South Sudan’s Ambassador to the United States: Who Is Garang Diing Akuong?
Garang Diing Akuong presented his credentials as South Sudan’s ambassador to the United States on February 23, 2015. Akuong is the second ambassador to the United States from the newly independent country.
Akuong is from Aweil, close to the present-day border with Sudan, from which South Sudan seceded in 2011. He attended primary and middle school there, and then high school in Wau, farther south. He attended college at Alexandria University in Egypt, earning a B.A. there in 1987. He returned to Sudan to teach secondary school in Khartoum, Sudan, until 1993.
Akuong then went to work for the United Nations as a volunteer specialist in the World Food Program in Somalia. In 1997 he was made a relief coordinator for Catholic Relief Services in Nimule, Sudan. He returned to the UN World Food Program in 1996 as a volunteer specialist, this time in Ghana.
In 2003, he returned to school, earning a B.A. in international studies and diplomacy from the University of London in 2004.
When he returned home, Akuong was elected to the South Sudan assembly. He was also general secretary in the Ministry of Foreign Affairs from 2006 to 2007.
He then took up government posts in Northern Bahr el Ghazal state, which includes Aweil. He was state minister of health until 2008, minister of parliamentary affairs for a time that year, state minister of agriculture from 2008 to 2009 and minister of finance until 2010, when he joined the national government.

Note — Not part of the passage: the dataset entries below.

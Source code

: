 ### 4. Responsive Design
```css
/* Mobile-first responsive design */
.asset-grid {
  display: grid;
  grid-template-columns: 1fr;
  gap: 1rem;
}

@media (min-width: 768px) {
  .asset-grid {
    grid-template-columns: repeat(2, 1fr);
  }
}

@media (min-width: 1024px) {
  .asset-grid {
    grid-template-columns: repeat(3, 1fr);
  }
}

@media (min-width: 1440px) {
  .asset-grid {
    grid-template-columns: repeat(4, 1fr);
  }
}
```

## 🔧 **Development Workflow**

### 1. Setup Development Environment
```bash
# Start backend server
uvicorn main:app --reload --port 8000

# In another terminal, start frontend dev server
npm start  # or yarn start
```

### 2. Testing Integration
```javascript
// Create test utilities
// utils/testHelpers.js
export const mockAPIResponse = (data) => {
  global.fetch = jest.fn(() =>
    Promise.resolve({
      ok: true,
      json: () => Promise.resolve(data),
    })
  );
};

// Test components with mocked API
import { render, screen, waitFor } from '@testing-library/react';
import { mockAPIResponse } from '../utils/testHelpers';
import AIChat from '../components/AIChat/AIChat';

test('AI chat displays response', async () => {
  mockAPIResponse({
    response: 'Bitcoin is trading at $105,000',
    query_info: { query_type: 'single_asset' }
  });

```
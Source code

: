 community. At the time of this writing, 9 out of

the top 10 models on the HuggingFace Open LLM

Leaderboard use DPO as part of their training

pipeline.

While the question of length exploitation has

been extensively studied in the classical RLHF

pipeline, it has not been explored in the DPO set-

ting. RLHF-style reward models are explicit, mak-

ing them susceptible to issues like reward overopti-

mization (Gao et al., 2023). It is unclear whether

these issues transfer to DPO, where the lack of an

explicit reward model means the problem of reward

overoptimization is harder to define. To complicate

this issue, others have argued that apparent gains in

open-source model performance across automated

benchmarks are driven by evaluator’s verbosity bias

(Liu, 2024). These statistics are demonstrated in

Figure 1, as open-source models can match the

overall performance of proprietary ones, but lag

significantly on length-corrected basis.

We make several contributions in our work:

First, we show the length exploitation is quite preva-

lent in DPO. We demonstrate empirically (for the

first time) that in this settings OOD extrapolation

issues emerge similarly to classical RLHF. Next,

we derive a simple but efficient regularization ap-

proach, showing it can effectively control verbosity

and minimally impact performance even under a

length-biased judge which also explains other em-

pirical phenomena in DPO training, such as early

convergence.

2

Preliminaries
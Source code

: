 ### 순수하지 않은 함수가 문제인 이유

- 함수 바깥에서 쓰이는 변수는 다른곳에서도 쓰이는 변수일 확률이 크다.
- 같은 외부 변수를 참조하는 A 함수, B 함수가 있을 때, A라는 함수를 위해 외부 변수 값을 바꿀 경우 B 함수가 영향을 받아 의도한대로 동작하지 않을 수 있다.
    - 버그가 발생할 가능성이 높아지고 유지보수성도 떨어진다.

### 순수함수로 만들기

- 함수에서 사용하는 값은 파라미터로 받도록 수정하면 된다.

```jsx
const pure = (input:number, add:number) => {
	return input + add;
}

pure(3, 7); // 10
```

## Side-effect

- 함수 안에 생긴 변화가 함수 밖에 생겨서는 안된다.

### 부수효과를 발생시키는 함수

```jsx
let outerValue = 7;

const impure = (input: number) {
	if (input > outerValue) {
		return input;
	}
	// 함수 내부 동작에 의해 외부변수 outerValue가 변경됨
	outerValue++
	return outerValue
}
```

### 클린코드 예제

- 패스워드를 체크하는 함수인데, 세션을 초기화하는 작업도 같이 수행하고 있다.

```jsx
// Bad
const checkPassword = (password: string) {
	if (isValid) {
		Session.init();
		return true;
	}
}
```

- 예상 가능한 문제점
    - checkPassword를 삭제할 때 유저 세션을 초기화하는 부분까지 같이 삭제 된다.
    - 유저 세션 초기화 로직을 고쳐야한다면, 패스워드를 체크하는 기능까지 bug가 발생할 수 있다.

As a member of the national legislature beginning in 2010, Akuong was first minister of energy and mining, and then, beginning in 2011, minister of commerce, industry and investment until 2013. Much of his time was spent trying to move South Sudan’s oil resources to market through a region with little infrastructure while dealing with the fact that South Sudan’s food supply was dependent on Sudan. Akuong’s home area of Bahr el Ghazal was devastated by famine in 1998.
In early 2012, Akuong was appointed to a presidential austerity committee. When President Salva Kiir later dismissed Vice President Riek Machar, as well as his cabinet, Akuong defended the move, saying a leaner government would better serve the people. Press reports in 2013 accused Akuong of profiting from currency transactions.
Since taking over as ambassador, Akuong has had to contend with the U.S.-initiated threat to impose sanctions, through the United Nations Security Council, against South Sudan unless President Kiir and Machar can come to terms to end a civil war which began in December 2013 and has killed ten thousand and displaced an estimated 1.5 million citizens.
Akuong is married to Josephine Nyimeda Baak.
-Steve Straehley
To Learn More:
Interview with Garang Diing Akuong (Voice of America) (video)
The Most Corrupt Government Institution in South Sudan (National Advocacy Group, SouthSudanNation.com)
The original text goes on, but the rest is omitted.